It’s the 2010s, and Lev Ockenshaw is a 29-year-old transgender man living in Boston and working at a company that makes security cameras. He’s not too excited about the job; what garners his interest instead is Chad Goeing, a man who died in 1900 and left behind an unpublished work called The Nature of Time. His official cause of death is unknown, which prompts Lev to do some investigating—and obsessing. Then Chad appears to Lev as a ghost. This is, however, not the only thing on Lev’s mind; he has a tumultuous friendship with a trans man named Stanley. For the most part, the two get along swimmingly until an incident involving a 1998 Ford Taurus. Back at Lev’s job, he receives a cryptic email about the company that reads, in part: “You are all being investigated now to account for your crimes.” Lev tries to bring this to the attention of his boss, but the response is tepid at best. Lucky for Lev, as he tries to unravel various mysteries, he also forms a bond with his co-worker Aparna. At one point, Lev, Stanley, and Aparna wind up swapping stories around a campfire in an homage of sorts to the 1990 Nickelodeon TV show Are You Afraid of the Dark?

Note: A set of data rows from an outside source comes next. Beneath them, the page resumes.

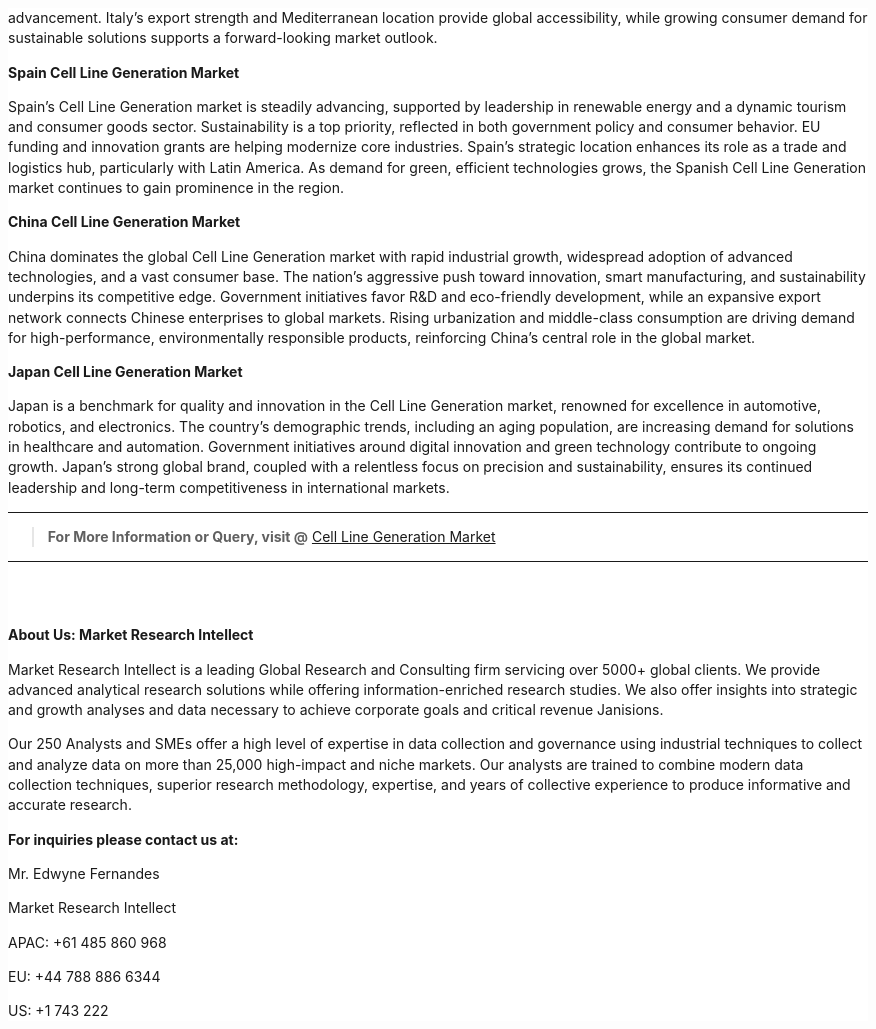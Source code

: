 advancement. Italy&rsquo;s export strength and Mediterranean location provide global accessibility, while growing consumer demand for sustainable solutions supports a forward-looking market outlook.</p><p class="" data-start="4424" data-end="4975"><strong data-start="4424" data-end="4445">Spain Cell Line Generation Market</strong></p><p class="" data-start="4424" data-end="4975">Spain&rsquo;s Cell Line Generation market is steadily advancing, supported by leadership in renewable energy and a dynamic tourism and consumer goods sector. Sustainability is a top priority, reflected in both government policy and consumer behavior. EU funding and innovation grants are helping modernize core industries. Spain&rsquo;s strategic location enhances its role as a trade and logistics hub, particularly with Latin America. As demand for green, efficient technologies grows, the Spanish Cell Line Generation market continues to gain prominence in the region.</p><p class="" data-start="4977" data-end="5589"><strong data-start="4977" data-end="4998">China Cell Line Generation Market</strong></p><p class="" data-start="4977" data-end="5589">China dominates the global Cell Line Generation market with rapid industrial growth, widespread adoption of advanced technologies, and a vast consumer base. The nation&rsquo;s aggressive push toward innovation, smart manufacturing, and sustainability underpins its competitive edge. Government initiatives favor R&amp;D and eco-friendly development, while an expansive export network connects Chinese enterprises to global markets. Rising urbanization and middle-class consumption are driving demand for high-performance, environmentally responsible products, reinforcing China&rsquo;s central role in the global market.</p><p class="" data-start="5591" data-end="6162"><strong data-start="5591" data-end="5612">Japan Cell Line Generation Market</strong></p><p class="" data-start="5591" data-end="6162">Japan is a benchmark for quality and innovation in the Cell Line Generation market, renowned for excellence in automotive, robotics, and electronics. The country&rsquo;s demographic trends, including an aging population, are increasing demand for solutions in healthcare and automation. Government initiatives around digital innovation and green technology contribute to ongoing growth. Japan&rsquo;s strong global brand, coupled with a relentless focus on precision and sustainability, ensures its continued leadership and long-term competitiveness in international markets.</p><hr /><blockquote><p><span class="font-[700]"><strong>For More Information or Query, visit&nbsp;@</strong>&nbsp;</span><span class="font-[700]"><a href="https://www.marketresearchintellect.com/product/global-cell-line-generation-market/?utm_source=Linkedin&utm_medium=049" target="_blank" data-tracking-control-name="article-ssr-frontend-pulse_little-text-block" data-tracking-will-navigate="" data-test-link="">Cell Line Generation Market</a></span></p></blockquote><hr /><h3>&nbsp;</h3><p><strong><span class="font-[700]">About Us: Market Research Intellect</span></strong></p><p><span class="">Market Research Intellect is a leading Global Research and Consulting firm servicing over 5000+ global clients. We provide advanced analytical research solutions while offering information-enriched research studies.&nbsp;</span>We also offer insights into strategic and growth analyses and data necessary to achieve corporate goals and critical revenue Janisions.</p><p><span class="">Our 250 Analysts and SMEs offer a high level of expertise in data collection and governance using industrial techniques to collect and analyze data on more than 25,000 high-impact and niche markets. Our analysts are trained to combine modern data collection techniques, superior research methodology, expertise, and years of collective experience to produce informative and accurate research.</span></p><p><strong>For inquiries please contact us at:</strong></p><p>Mr. Edwyne Fernandes</p><p>Market Research Intellect</p><p>APAC: +61 485 860 968</p><p>EU: +44 788 886 6344</p><p>US: +1 743 222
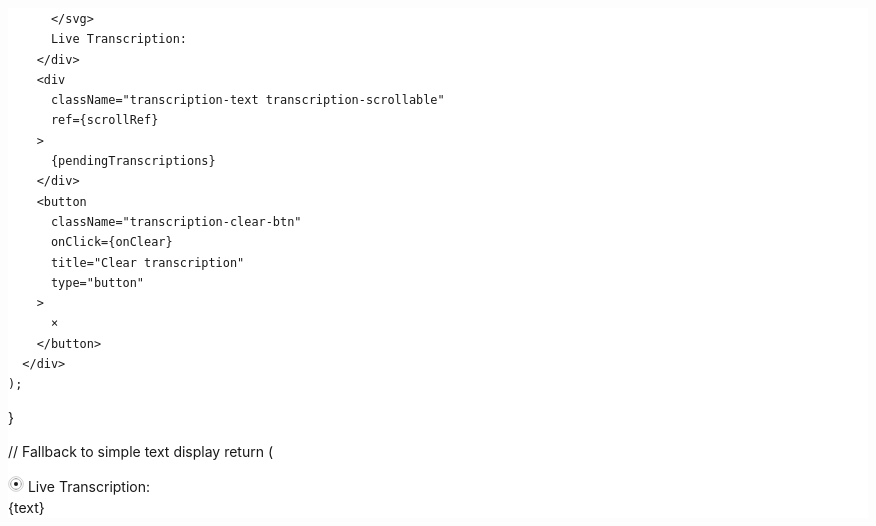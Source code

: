           </svg>
          Live Transcription:
        </div>
        <div
          className="transcription-text transcription-scrollable"
          ref={scrollRef}
        >
          {pendingTranscriptions}
        </div>
        <button
          className="transcription-clear-btn"
          onClick={onClear}
          title="Clear transcription"
          type="button"
        >
          ×
        </button>
      </div>
    );
  }

  // Fallback to simple text display
  return (
    <div className="transcription-display">
      <div className="transcription-label">
        <svg width="16" height="16" viewBox="0 0 24 24" fill="none">
          <circle
            cx="12"
            cy="12"
            r="3"
            fill="currentColor"
            className="pulse-dot"
          />
          <circle
            cx="12"
            cy="12"
            r="8"
            stroke="currentColor"
            strokeWidth="1.5"
            opacity="0.5"
          />
          <circle
            cx="12"
            cy="12"
            r="11"
            stroke="currentColor"
            strokeWidth="1"
            opacity="0.3"
          />
          <path
            d="M12 3v2M12 19v2M3 12h2M19 12h2"
            stroke="currentColor"
            strokeWidth="1.5"
            opacity="0.4"
          />
        </svg>
        Live Transcription:
      </div>
      <div
        className="transcription-text transcription-scrollable"
        ref={scrollRef}
      >
        {text}
      </div>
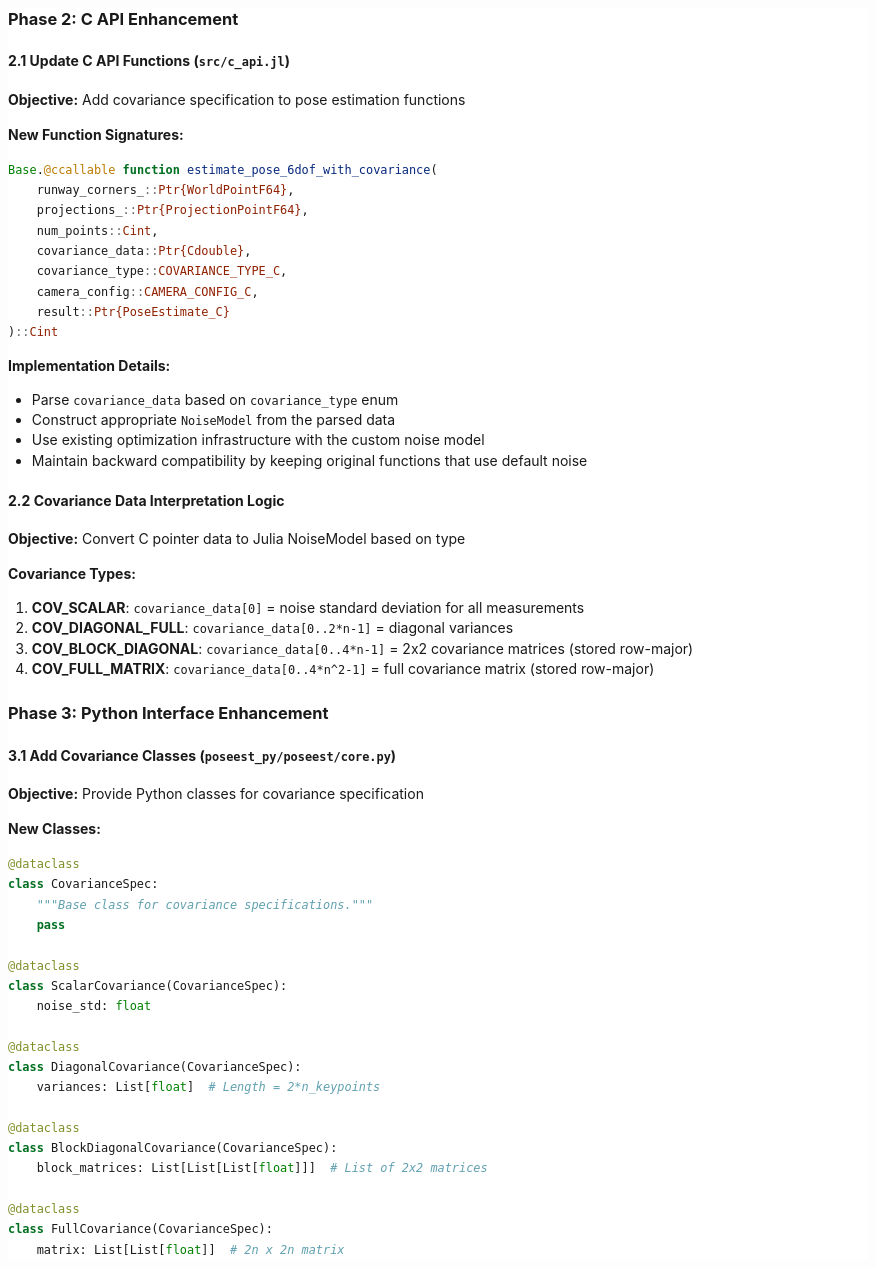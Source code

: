 ### Phase 2: C API Enhancement

#### 2.1 Update C API Functions (`src/c_api.jl`)
**Objective:** Add covariance specification to pose estimation functions

**New Function Signatures:**
```julia
Base.@ccallable function estimate_pose_6dof_with_covariance(
    runway_corners_::Ptr{WorldPointF64},
    projections_::Ptr{ProjectionPointF64}, 
    num_points::Cint,
    covariance_data::Ptr{Cdouble},
    covariance_type::COVARIANCE_TYPE_C,
    camera_config::CAMERA_CONFIG_C,
    result::Ptr{PoseEstimate_C}
)::Cint
```

**Implementation Details:**
- Parse `covariance_data` based on `covariance_type` enum
- Construct appropriate `NoiseModel` from the parsed data
- Use existing optimization infrastructure with the custom noise model
- Maintain backward compatibility by keeping original functions that use default noise

#### 2.2 Covariance Data Interpretation Logic
**Objective:** Convert C pointer data to Julia NoiseModel based on type

**Covariance Types:**
1. **COV_SCALAR**: `covariance_data[0]` = noise standard deviation for all measurements
2. **COV_DIAGONAL_FULL**: `covariance_data[0..2*n-1]` = diagonal variances 
3. **COV_BLOCK_DIAGONAL**: `covariance_data[0..4*n-1]` = 2x2 covariance matrices (stored row-major)
4. **COV_FULL_MATRIX**: `covariance_data[0..4*n^2-1]` = full covariance matrix (stored row-major)

### Phase 3: Python Interface Enhancement

#### 3.1 Add Covariance Classes (`poseest_py/poseest/core.py`)
**Objective:** Provide Python classes for covariance specification

**New Classes:**
```python
@dataclass
class CovarianceSpec:
    """Base class for covariance specifications."""
    pass

@dataclass  
class ScalarCovariance(CovarianceSpec):
    noise_std: float

@dataclass
class DiagonalCovariance(CovarianceSpec):
    variances: List[float]  # Length = 2*n_keypoints

@dataclass
class BlockDiagonalCovariance(CovarianceSpec):
    block_matrices: List[List[List[float]]]  # List of 2x2 matrices

@dataclass
class FullCovariance(CovarianceSpec):
    matrix: List[List[float]]  # 2n x 2n matrix
```
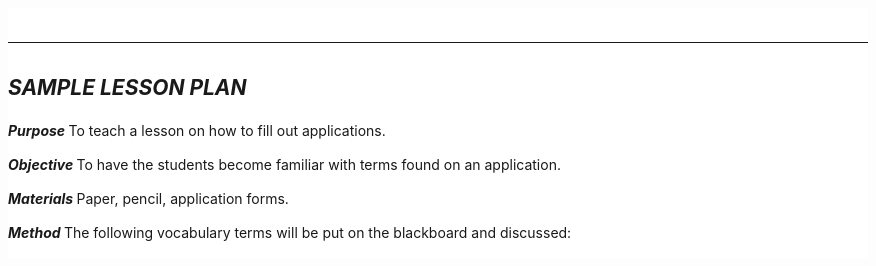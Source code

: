    </i>
  </b>
  <br/>
 </p>
 <hr/>
 <h2>
  <i>
   SAMPLE LESSON PLAN
  </i>
 </h2>
 <p>
  <b>
   <i>
    <i>
     <b>
      Purpose
     </b>
    </i>
   </i>
  </b>
  To teach a lesson on how to fill out applications.
  <br/>
 </p>
 <p>
  <b>
   <i>
    <i>
     <b>
      Objective
     </b>
    </i>
   </i>
  </b>
  To have the students become familiar with terms found on an application.
  <br/>
 </p>
 <p>
  <b>
   <i>
    <i>
     <b>
      Materials
     </b>
    </i>
   </i>
  </b>
  Paper, pencil, application forms.
  <br/>
 </p>
 <p>
  <b>
   <i>
    <i>
     <b>
      Method
     </b>
    </i>
   </i>
  </b>
  The following vocabulary terms will be put on the blackboard and discussed:
  <br/>
 </p>
 <table border="0">
  <tr>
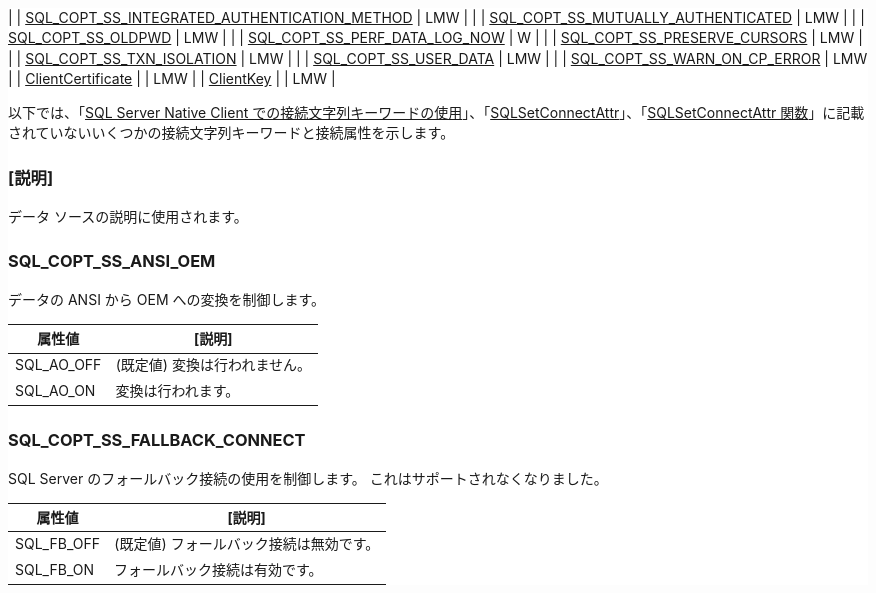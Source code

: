 | | [SQL_COPT_SS_INTEGRATED_AUTHENTICATION_METHOD](../../relational-databases/native-client/odbc/service-principal-names-spns-in-client-connections-odbc.md) | LMW |
| | [SQL_COPT_SS_MUTUALLY_AUTHENTICATED](../../relational-databases/native-client/odbc/service-principal-names-spns-in-client-connections-odbc.md) | LMW |
| | [SQL_COPT_SS_OLDPWD](../../relational-databases/native-client-odbc-api/sqlsetconnectattr.md#sqlcoptssoldpwd) | LMW |
| | [SQL_COPT_SS_PERF_DATA_LOG_NOW](../../relational-databases/native-client-odbc-api/sqlsetconnectattr.md#sqlcoptssperfdatalognow) | W |
| | [SQL_COPT_SS_PRESERVE_CURSORS](../../relational-databases/native-client-odbc-api/sqlsetconnectattr.md#sqlcoptsspreservecursors) | LMW |
| | [SQL_COPT_SS_TXN_ISOLATION](../../relational-databases/native-client-odbc-api/sqlsetconnectattr.md#sqlcoptsstxnisolation) | LMW |
| | [SQL_COPT_SS_USER_DATA](../../relational-databases/native-client-odbc-api/sqlsetconnectattr.md#sqlcoptssuserdata) | LMW |
| | [SQL_COPT_SS_WARN_ON_CP_ERROR](../../relational-databases/native-client-odbc-api/sqlsetconnectattr.md#sqlcoptsswarnoncperror) | LMW |
| [ClientCertificate](../../connect/odbc/dsn-connection-string-attribute.md#clientcertificate) | | LMW | 
| [ClientKey](../../connect/odbc/dsn-connection-string-attribute.md#clientkey) | | LMW | 


以下では、「[SQL Server Native Client での接続文字列キーワードの使用](../../relational-databases/native-client/applications/using-connection-string-keywords-with-sql-server-native-client.md)」、「[SQLSetConnectAttr](../../relational-databases/native-client-odbc-api/sqlsetconnectattr.md)」、「[SQLSetConnectAttr 関数](../../odbc/reference/syntax/sqlsetconnectattr-function.md)」に記載されていないいくつかの接続文字列キーワードと接続属性を示します。

### <a name="description"></a>[説明]

データ ソースの説明に使用されます。

### <a name="sql_copt_ss_ansi_oem"></a>SQL_COPT_SS_ANSI_OEM

データの ANSI から OEM への変換を制御します。 

| 属性値 | [説明] |
|-|-|
| SQL_AO_OFF | (既定値) 変換は行われません。 |
| SQL_AO_ON | 変換は行われます。 |

### <a name="sql_copt_ss_fallback_connect"></a>SQL_COPT_SS_FALLBACK_CONNECT

SQL Server のフォールバック接続の使用を制御します。 これはサポートされなくなりました。

| 属性値 | [説明] |
|-|-|
| SQL_FB_OFF | (既定値) フォールバック接続は無効です。 |
| SQL_FB_ON | フォールバック接続は有効です。 |


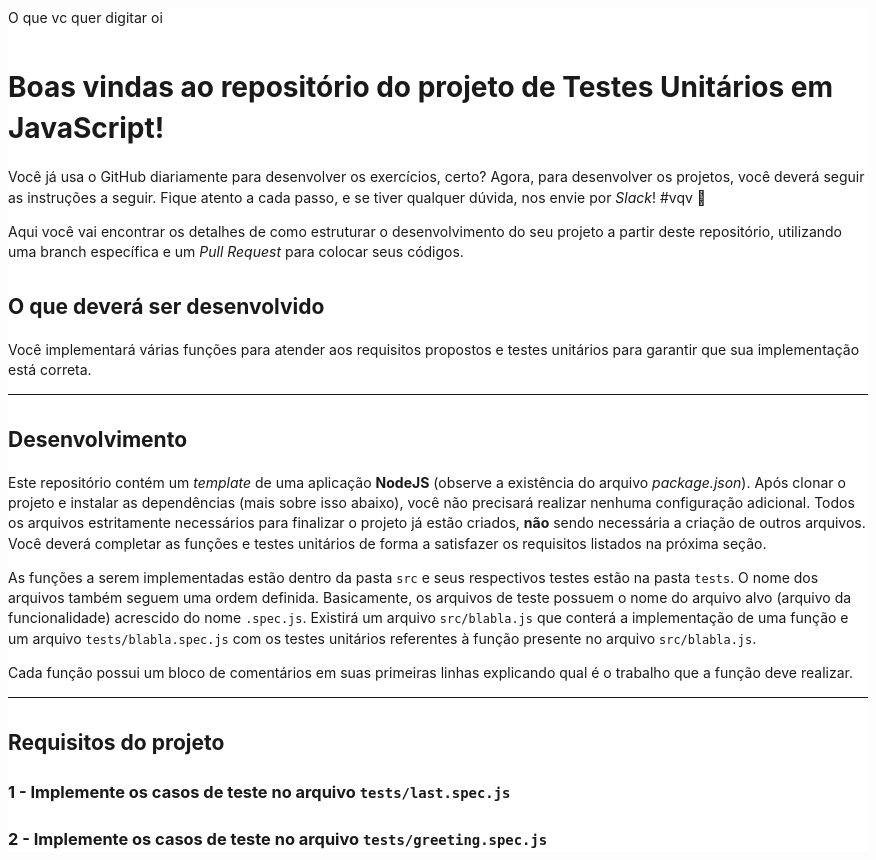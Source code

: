 O que vc quer digitar
oi

# Boas vindas ao repositório do projeto de Testes Unitários em JavaScript!

Você já usa o GitHub diariamente para desenvolver os exercícios, certo? Agora, para desenvolver os projetos, você deverá seguir as instruções a seguir. Fique atento a cada passo, e se tiver qualquer dúvida, nos envie por _Slack_! #vqv 🚀

Aqui você vai encontrar os detalhes de como estruturar o desenvolvimento do seu projeto a partir deste repositório, utilizando uma branch específica e um _Pull Request_ para colocar seus códigos.

## O que deverá ser desenvolvido

Você implementará várias funções para atender aos requisitos propostos e testes unitários para garantir que sua implementação está correta.

---

## Desenvolvimento

Este repositório contém um _template_ de uma aplicação **NodeJS** (observe a existência do arquivo _package.json_).
Após clonar o projeto e instalar as dependências (mais sobre isso abaixo), você não precisará realizar nenhuma configuração adicional.
Todos os arquivos estritamente necessários para finalizar o projeto já estão criados, **não** sendo necessária a criação de outros arquivos.
Você deverá completar as funções e testes unitários de forma a satisfazer os requisitos listados na próxima seção.

As funções a serem implementadas estão dentro da pasta `src` e seus respectivos testes estão na pasta `tests`.
O nome dos arquivos também seguem uma ordem definida. Basicamente, os arquivos de teste possuem o nome do arquivo alvo (arquivo da funcionalidade) acrescido do nome `.spec.js`.
Existirá um arquivo `src/blabla.js` que conterá a implementação de uma função e um arquivo `tests/blabla.spec.js` com os testes unitários referentes à função presente no arquivo `src/blabla.js`.

Cada função possui um bloco de comentários em suas primeiras linhas explicando qual é o trabalho que a função deve realizar.

---

## Requisitos do projeto

### 1 - Implemente os casos de teste no arquivo `tests/last.spec.js`

### 2 - Implemente os casos de teste no arquivo `tests/greeting.spec.js`

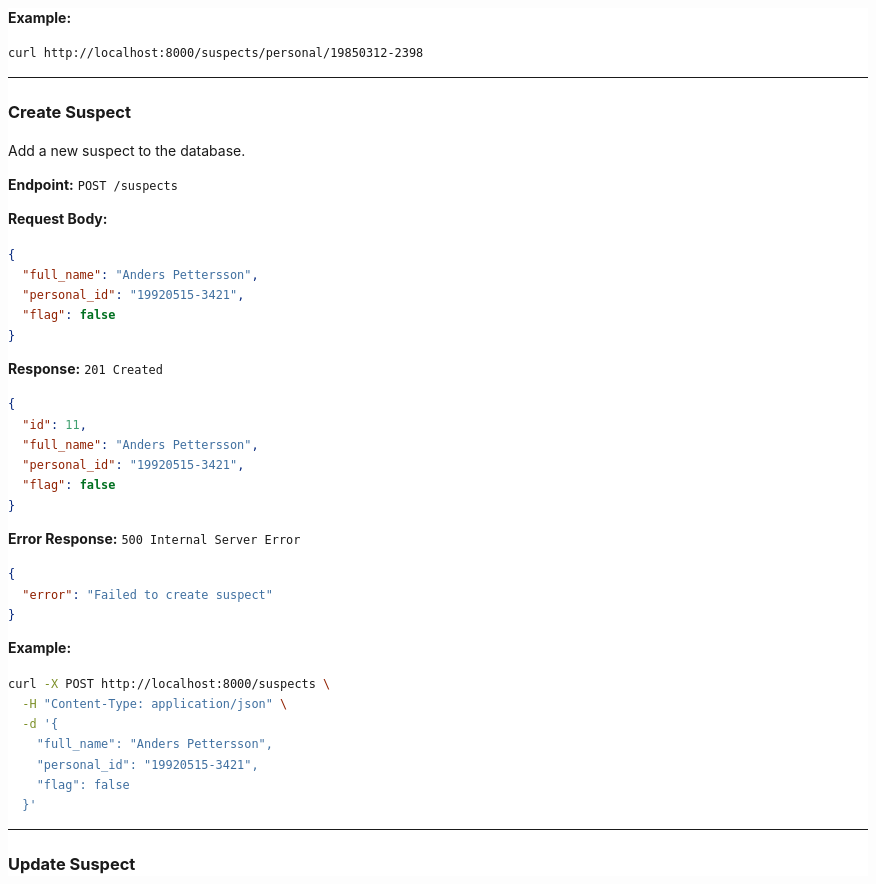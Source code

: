 **Example:**

```bash
curl http://localhost:8000/suspects/personal/19850312-2398
```

---

### Create Suspect

Add a new suspect to the database.

**Endpoint:** `POST /suspects`

**Request Body:**

```json
{
  "full_name": "Anders Pettersson",
  "personal_id": "19920515-3421",
  "flag": false
}
```

**Response:** `201 Created`

```json
{
  "id": 11,
  "full_name": "Anders Pettersson",
  "personal_id": "19920515-3421",
  "flag": false
}
```

**Error Response:** `500 Internal Server Error`

```json
{
  "error": "Failed to create suspect"
}
```

**Example:**

```bash
curl -X POST http://localhost:8000/suspects \
  -H "Content-Type: application/json" \
  -d '{
    "full_name": "Anders Pettersson",
    "personal_id": "19920515-3421",
    "flag": false
  }'
```

---

### Update Suspect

Interspersed throughout these and other events are many heady conversations and observations involving a wide range of topics, including the philosophy of René Descartes, the Talmud, and the talking toy Teddy Ruxpin. There’s a portion considering “Rumpelstiltskin” as “a story that assumes cisgender people’s fear of transgender people,” for example, and frequent references to Abraham Zapruder’s film of President John F. Kennedy’s assassination (to which the title refers). Lev’s saga unfolds in a conversational manner, and as absurd as the hero’s adventures may seem at times, Lieberman uses them to form real connections with readers. For example, although Lev’s spat with Stanley is silly, Stanley’s absence for portions of the book has emotional impact, as when Lev says simply, “I wish I could call Stanley.” But the story, for all of its philosophical discussion, is not without its humor. At one point, for example, wild turkeys congregate behind Lev’s car not long before Thanksgiving, and he comments on how they seem to say, “We are not afraid of your car…nor your holiday. We are free.” However, most of the plot is resolved before the novel’s conclusion, which results in a meandering later section. Late in the game, Lev gets a new job, but this new position, along with the process of getting it, is largely inconsequential. Likewise, earlier portions, involving Lev’s quest to discover how Chad Goeing died, can drag, as there’s not much to make the reader care about how the writer died other than Lev’s insistence on finding out the truth. Yet, throughout it all, Lev proves to be a memorable protagonist—and one with a great deal on his mind.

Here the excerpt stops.